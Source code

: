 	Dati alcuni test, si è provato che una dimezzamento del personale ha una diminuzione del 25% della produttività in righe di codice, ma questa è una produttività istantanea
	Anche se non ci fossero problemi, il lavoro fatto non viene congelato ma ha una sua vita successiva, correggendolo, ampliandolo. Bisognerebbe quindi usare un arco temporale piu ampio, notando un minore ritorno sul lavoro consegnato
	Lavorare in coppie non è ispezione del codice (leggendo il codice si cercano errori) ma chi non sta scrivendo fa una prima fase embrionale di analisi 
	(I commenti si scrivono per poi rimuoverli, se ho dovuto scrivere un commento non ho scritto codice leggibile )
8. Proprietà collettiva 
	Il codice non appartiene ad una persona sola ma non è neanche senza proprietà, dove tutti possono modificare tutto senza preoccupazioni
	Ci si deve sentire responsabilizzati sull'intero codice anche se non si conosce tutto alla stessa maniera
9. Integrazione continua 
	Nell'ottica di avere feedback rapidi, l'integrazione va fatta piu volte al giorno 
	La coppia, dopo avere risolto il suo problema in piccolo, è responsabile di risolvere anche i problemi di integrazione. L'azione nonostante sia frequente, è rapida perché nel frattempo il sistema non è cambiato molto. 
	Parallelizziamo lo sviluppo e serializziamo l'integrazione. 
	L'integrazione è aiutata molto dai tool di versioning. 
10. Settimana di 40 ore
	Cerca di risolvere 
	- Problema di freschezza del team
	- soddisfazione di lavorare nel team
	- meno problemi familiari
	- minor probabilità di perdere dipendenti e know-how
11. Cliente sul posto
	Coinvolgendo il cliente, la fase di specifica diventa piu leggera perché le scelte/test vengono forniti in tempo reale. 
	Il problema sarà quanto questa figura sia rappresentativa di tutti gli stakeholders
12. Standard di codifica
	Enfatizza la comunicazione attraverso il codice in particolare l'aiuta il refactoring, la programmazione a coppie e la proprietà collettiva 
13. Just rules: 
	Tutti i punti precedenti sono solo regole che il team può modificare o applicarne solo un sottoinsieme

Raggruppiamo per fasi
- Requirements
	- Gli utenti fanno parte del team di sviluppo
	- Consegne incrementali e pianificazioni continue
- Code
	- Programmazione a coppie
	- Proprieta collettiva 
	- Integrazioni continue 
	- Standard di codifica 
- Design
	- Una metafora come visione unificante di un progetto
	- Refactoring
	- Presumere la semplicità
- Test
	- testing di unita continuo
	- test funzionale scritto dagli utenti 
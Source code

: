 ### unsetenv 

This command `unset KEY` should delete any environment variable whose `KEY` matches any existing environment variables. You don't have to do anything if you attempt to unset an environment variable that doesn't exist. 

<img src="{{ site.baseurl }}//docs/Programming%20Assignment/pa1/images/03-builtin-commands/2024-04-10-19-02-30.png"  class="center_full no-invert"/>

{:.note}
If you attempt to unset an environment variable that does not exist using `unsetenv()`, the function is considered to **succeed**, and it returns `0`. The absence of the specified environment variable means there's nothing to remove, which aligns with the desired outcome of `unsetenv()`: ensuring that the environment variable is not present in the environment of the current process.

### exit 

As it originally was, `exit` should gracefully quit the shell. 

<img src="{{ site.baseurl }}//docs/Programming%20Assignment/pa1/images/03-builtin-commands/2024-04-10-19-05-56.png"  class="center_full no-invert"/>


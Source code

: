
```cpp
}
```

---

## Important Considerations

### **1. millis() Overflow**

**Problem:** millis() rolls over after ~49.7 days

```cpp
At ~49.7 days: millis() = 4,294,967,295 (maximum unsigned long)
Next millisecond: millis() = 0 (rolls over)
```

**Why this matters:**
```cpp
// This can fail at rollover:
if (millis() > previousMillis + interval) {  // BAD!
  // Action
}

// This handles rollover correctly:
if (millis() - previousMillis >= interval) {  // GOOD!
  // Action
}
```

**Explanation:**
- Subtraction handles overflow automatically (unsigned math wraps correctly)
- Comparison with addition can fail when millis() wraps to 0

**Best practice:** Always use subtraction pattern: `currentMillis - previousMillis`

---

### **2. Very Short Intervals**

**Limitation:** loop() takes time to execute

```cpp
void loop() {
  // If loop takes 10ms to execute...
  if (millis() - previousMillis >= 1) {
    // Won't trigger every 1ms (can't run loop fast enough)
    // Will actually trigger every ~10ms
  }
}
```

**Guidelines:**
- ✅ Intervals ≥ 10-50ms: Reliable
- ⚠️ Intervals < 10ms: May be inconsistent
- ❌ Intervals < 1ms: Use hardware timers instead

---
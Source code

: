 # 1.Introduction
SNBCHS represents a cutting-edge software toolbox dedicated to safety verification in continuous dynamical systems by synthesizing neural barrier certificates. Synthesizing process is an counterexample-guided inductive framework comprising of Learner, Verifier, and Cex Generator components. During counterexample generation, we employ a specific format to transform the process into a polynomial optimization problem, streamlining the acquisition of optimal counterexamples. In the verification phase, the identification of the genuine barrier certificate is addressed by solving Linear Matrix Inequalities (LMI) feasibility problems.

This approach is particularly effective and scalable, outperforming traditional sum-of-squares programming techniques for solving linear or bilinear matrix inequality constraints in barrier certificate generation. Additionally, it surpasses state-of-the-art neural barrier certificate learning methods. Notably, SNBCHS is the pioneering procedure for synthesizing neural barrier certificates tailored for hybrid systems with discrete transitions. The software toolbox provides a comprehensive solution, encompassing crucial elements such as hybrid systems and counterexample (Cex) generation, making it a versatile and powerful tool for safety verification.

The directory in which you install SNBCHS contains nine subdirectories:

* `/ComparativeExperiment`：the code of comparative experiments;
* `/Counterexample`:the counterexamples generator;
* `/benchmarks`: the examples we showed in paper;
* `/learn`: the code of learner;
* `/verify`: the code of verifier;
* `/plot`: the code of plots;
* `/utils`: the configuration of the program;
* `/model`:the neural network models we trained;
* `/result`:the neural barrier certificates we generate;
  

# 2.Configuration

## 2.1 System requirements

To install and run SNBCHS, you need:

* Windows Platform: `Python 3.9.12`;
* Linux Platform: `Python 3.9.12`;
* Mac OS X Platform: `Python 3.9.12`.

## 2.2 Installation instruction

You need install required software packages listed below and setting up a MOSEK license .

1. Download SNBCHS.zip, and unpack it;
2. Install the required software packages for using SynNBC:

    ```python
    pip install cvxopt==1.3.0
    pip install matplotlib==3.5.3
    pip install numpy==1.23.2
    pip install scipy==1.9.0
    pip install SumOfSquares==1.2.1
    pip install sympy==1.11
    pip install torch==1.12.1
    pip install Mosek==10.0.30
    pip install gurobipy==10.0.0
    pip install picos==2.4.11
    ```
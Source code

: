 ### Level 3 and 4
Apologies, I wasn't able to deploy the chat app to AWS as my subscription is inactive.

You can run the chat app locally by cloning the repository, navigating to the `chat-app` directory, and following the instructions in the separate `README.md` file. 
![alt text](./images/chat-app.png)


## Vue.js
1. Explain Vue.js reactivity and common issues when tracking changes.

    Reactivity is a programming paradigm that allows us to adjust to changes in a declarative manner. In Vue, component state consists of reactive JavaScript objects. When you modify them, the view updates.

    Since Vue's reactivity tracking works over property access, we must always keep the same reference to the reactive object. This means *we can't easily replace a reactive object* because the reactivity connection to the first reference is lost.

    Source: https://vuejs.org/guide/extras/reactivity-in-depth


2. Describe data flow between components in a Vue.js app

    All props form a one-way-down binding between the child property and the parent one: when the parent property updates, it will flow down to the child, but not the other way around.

□ □ □ □ □

§ Task instructions:
Every line holding the word "days" should be copied out of the material.

§ Exercise response:
**Problem:** millis() rolls over after ~49.7 days
At ~49.7 days: millis() = 4,294,967,295 (maximum unsigned long)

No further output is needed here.